Wave Exposure Model (WEMo)
The Issue
Hydrodynamic factors profoundly impact the environment of coastal areas. Wind waves, particularly waves associated with storms, are unpredictable and can pose dangerous situations under which to collect scientifically empirical, comparative information. Unfortunately, there are few simple–to–use, inexpensive tools that can provide a quantitative value of wave energy for locations not in the open ocean. Such a tool is needed by resource managers who need to estimate wave energy in coastal regions or in inland waters to gauge susceptibility of developed areas.
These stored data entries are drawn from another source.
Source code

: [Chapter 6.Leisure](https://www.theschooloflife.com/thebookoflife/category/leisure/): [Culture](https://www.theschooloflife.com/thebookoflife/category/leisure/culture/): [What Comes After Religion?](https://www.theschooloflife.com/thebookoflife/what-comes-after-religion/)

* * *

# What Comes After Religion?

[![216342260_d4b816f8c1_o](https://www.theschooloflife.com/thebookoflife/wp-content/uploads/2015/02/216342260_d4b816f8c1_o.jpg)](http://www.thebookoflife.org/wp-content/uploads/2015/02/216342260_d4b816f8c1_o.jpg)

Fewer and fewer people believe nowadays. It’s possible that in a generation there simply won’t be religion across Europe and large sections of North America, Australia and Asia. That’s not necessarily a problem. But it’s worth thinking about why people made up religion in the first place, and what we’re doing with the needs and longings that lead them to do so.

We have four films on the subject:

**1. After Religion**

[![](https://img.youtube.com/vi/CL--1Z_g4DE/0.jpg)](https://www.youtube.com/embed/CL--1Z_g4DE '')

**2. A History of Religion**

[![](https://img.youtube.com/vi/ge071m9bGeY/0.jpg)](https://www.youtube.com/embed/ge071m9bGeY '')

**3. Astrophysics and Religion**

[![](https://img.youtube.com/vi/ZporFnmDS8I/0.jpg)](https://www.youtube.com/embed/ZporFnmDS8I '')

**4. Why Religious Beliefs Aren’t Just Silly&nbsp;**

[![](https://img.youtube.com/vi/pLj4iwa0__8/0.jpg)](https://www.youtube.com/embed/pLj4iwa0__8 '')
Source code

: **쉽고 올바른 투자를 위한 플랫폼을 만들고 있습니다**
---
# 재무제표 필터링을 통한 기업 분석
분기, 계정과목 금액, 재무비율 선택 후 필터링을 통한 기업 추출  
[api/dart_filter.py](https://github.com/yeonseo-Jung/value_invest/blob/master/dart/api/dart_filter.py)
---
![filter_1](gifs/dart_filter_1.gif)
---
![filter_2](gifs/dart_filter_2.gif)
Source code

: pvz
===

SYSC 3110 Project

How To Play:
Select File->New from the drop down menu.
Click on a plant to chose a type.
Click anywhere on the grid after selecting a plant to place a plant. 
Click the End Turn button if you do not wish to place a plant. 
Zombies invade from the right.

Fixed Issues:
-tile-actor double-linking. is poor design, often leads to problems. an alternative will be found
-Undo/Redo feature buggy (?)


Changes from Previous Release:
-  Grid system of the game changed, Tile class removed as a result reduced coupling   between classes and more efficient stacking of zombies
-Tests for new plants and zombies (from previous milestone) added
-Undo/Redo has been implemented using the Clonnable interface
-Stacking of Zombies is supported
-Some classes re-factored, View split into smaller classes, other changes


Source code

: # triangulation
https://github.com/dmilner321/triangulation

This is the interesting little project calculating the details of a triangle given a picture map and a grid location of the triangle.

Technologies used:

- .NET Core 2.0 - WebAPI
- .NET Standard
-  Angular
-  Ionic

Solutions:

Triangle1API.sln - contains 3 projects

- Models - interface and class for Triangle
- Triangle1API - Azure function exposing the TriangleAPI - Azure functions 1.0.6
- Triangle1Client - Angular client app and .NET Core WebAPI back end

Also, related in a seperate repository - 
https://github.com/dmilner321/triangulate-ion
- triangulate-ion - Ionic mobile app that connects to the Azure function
This tool is also needed by scientists who desire a quantitative measure of wave effects to relate to ecosystem function.
Approach
CCFHR scientists have developed an easy-to-use numerical wave exposure model (WEMo) that uses linear wave theory to calculate actual wave height and derived wave energy while taking into consideration wind generation and local water depth characteristics such as shoaling and dissipation from breaking waves. WEMo also provides predictions of seafloor sediment movement.
Features
The model works in a simple Geographic Information System (GIS) format in association with ArcGIS:
- Forecasts (and hindcasts) quantitative and geographically accurate wave energy and seafloor sediment movement for enclosed or semi-enclosed water bodies (e.g., estuaries and lakes)
- Foundation for studying or modeling restoration success, seafloor and shoreline erosion, and limits to habitat tolerances.
- Integrates easily with standard data formats for association with dependent factors such as shoreline erosion, landscape patterns and faunal associations.
- Guides sample stratification by wave energy regime.
- Adaptable for use by non-specialists in hydrodynamics; designed for those with basic knowledge of Geographic Information Systems (advanced college class, introductory graduate level classes)
- Tunable to either chronic or extreme wind events as well as in synchrony with storm surge.
Applications
WEMo is being applied to a number of geographic areas including Tampa Bay, FL, Chesapeake Bay, MD & VA, Core Sound and New River, NC, and Prince William Sound, AK.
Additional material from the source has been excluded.